Piano bumpers became our project,
and my father and I braved the frigid outdoors in order to carve up piles and piles of wood,






to great success.

We piled those boards on top of each other, 
 gluing
and drilling with great aplomb.

Then, we dragged them inside with our frozen fingers, 
for Phase 2 of saving the day.

 We enlisted the help of my hilarious mother,
 who is "a very straight cut" (or so she's been told), and proceeded to measure and cut while we chatted away.

We provided a cushion for those little bottoms,
[discovering along the way that the talent of the straight cut is not necessarily a hereditary one],
 and wrapped those bumpers up like the sturdy packages of deliverance that they promised to be.
 We worked very hard together, solving problems left and right.

And then, by the end of the night,
I was jumping up and down with glee at the excitement of those piano babies, who have been asking me for months:

"When are you gonna make those things?!"

 They're made babies, they're made--
and from disaster we are saved!

Sunday, December 1, 2013

Birthday, A Treat

The birthday boy's actual day
  dawned the day after our family feast,
 so we gathered around that table again
for the best feast of all.
[It's not my birthday! Why do I get such tasty treats?!]

Then we had more time, 
 to chat,
to play.

Then, because a birthday isn't a birthday without some reminiscing of years gone by,
 Mom pulled out boxes of our childhood for us to dig through,
 full of things long forgotten,
perhaps even long longed-for.  [???]
Happy Birthday Davy-O!
Thanks for giving us a treat of a day!

Let's Keep Giving, Thanks

This year marked the first Thanksgiving of my entire family being together, so you can imagine the level of excitement that such a day held.
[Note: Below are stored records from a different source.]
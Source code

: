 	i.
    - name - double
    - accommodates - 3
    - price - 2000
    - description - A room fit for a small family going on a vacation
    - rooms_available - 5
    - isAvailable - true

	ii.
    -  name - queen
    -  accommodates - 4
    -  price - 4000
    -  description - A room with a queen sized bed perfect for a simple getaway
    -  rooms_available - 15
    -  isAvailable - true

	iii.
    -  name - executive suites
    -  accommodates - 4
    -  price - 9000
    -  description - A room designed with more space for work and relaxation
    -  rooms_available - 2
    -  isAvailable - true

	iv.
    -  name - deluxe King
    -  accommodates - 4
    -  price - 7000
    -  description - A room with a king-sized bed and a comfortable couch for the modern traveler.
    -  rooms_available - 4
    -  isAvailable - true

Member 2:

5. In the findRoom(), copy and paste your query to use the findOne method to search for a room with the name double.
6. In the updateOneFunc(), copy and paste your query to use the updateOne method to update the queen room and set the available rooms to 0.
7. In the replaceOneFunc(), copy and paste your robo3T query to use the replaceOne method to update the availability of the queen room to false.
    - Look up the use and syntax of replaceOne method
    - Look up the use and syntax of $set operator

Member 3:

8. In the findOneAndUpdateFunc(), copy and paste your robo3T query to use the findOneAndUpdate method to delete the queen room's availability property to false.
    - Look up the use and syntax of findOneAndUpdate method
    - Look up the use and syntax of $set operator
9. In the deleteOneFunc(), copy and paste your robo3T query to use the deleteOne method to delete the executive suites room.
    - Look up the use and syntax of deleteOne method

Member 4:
It began with preparations,
hanging out in the kitchen
while waiting for others to arrive.

Then,
the table set and waiting,
we made our way around it.
 We passed the food,
gathered it to our plates.

And then,
 we promptly cleaned those plates,
and gathered the moments to ourselves.

We had to take a break then,
so the men lounged,
the grandparents played,
the siblings cleaned the kitchen.

Then there was time to let the food settle,
 talk to someone you hadn't had the chance to in a while,
play with Grandma & P-Pa's toys.

Soon we found ourselves at the table again though,
 for pie,
and surprise birthday celebrations.
Uncle Dave and Daniela bonded over candle-blowing 
[both actual and simulated],
 and then we just hung out, 
enjoying each other
and the moments of cute thrown in by our littlest one.
 Then there was more catching up,
 more cute,
 some fierce competition,
even more cute.

And,
 although no one actually ate the birthday cake,
at least the mystery of why the Graham Cracker Cream Pie turned green was solved by the end of the night.
[???]

All together, a gift we gave each other.
Let's keep giving it kids--

let's give it with many thanks.

My ladies

Though the icy conditions on Tuesday threatened to keep me in PA longer than I planned, Wednesday morning I woke up to cleared streets and a forecast less daunting than originally prescribed.

Hence, I threw my suitcase in my car
and headed New Jersey-ward.

I had an appointment to keep after all,
a pie making date with my maternal-side ladies.

The recipe, my great-grandmother's.

The keeper of it,
her last remaining daughter.

Her daughters:
my favorite ladies to laugh with,
since we've been laughing this way for all of my life.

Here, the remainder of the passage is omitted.